Just a final remark (youd admit that Im prolix but I show a certain schematism!). During these last 6 months Ive read, read, and read again. But I still miss the point. It seems to me that theres never a final word; that each patient is a different story; that everything in this disease may or may not be; that each therapy may or may not fix the case; that even there are not univocal interpretations of clinical trials outcomes (not to mention the myriad of ongoing cohort studies on a small number of patients with it seems to me little coordination among them); that we still are event not sure if eradication is possible; that we still have not a deep insight on the viral mechanism. Yes, Im conscious about the unbelievable progresses (I thank God every day for that) that have turned the disease into a chronic one. But.. the idea is always that one of a NEARLY normal life-span(which is, as you imagine, quite scaring); the word eradication still a sort of irrational hope. In conclusion, a lot still seems to be submitted to faith and hope, rather than to science. Ok, science (like everything) is always perfectible. Any comment on this?
Thank you again and again, Doc. Please, forgive me once again for my prolixity but I am Italian, thats quite typical! As a partial consolation, I go immediately ask Doc Sherer how long my brother can stay undetectable under kivexa + sustiva regimen (any anticipation?)!! Please dont tell him about my terrible prosaic records!!
In the meanwhile, I will rely on the faith and hope that sooner or later between a football/politics/reality shows newsbreak, the sensational news of the first-ever-hiv-cured man will appear on our TV from a remote laboratory in the US
A big hug, if I may, sincerely, Silvia
| Response from Dr. Wohl
To answer your major questions let me start with the switch from Kaletra to Sustiva. I think this will be fine. The side effects of Kaletra were not tolerable so a change is in order (what use is it to live decades - see below - if you spend a quarter of it in the loo - isn't that what you call it there?). Despite all that genetic barrier stuff, there has yet to be a clinical trial that has bested Sustiva + 3TC (or FTC) + whatever. Long term suppression of viral load is what these trials have found. So, as long as he takes the meds as he should (no doubt with you around) he should be fine - particularly as he is starting with a basement level viral load.

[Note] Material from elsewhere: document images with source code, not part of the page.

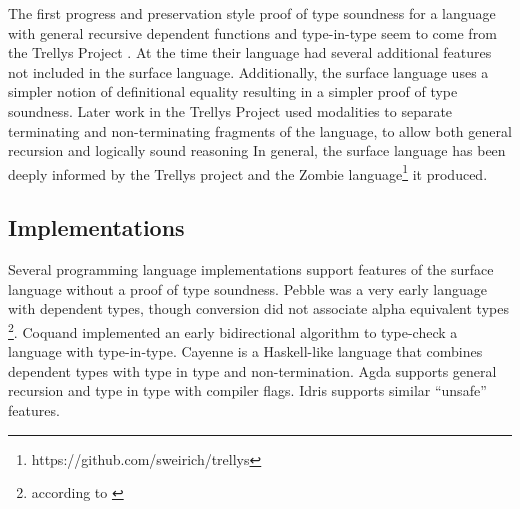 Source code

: The first progress and preservation style proof of type soundness for a language with general recursive dependent functions and type-in-type seem to come from the Trellys Project \cite{sjoberg2012irrelevance}.
At the time their language had several additional features not included in the surface language.
Additionally, the surface language uses a simpler notion of definitional equality resulting in a simpler proof of type soundness.
Later work in the Trellys Project\cite{casinghino2014combining,casinghino2014combiningthesis} used modalities to separate terminating and non-terminating fragments of the language, to allow both general recursion and logically sound reasoning%
In general, the surface language has been deeply informed by the Trellys project\cite{sjoberg2012irrelevance}\cite{casinghino2014combining,casinghino2014combiningthesis} \cite{sjoberg2015programming} \cite{sjoberg2015dependently} and the Zombie language\footnote{https://github.com/sweirich/trellys} it produced.



\subsection{Implementations}

Several programming language implementations support features of the surface language without a proof of type soundness.
Pebble\cite{10.1007/3-540-13346-1_1} was a very early language with dependent types, though conversion did not associate alpha equivalent types \footnote{according to \cite{Reinhold89typecheckingis}}.
Coquand implemented an early bidirectional algorithm to type-check a language with type-in-type\cite{COQUAND1996167}.
Cayenne \cite{10.1145/289423.289451} is a Haskell-like language that combines dependent types with type in type and non-termination.
Agda supports general recursion and type in type with compiler flags.
Idris supports similar ``unsafe'' features.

Does he burn Kaletra? No. He is not resistant to it, he is just stopping it for side effects. It and like meds are there for him, should he need them in the furture. The switch is brilliant.

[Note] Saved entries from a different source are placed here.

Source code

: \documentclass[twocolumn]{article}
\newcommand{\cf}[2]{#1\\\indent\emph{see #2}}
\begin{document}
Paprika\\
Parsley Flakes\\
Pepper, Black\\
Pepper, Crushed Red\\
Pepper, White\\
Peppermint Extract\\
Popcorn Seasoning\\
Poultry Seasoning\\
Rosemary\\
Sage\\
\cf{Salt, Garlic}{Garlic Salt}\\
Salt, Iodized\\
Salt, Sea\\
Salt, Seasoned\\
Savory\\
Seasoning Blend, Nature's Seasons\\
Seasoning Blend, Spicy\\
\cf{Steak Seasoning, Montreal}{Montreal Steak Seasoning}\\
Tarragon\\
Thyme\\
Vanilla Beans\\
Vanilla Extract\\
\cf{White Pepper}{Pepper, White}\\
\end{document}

Prognosis? Looks good. Can he live decades? Sure. Would I stop his meds? Why would I? He has done well, there will be some manipulation of his regimen that he will likely get through fine, I see no reason to mess with this success, tempt a return of those nasty symptoms he had during acute infection and put him three steps back. As long as he is tolerating the meds, he should stay on them.
No one knows what will happen and this produces angst. Will we have a cure some day? I hope so. Meanwhile, we deal with what we got with what we have. One day there may well be a newsflash and then a BBC correspondent here at the University of North Carolina where I hope that not so remote lab will be.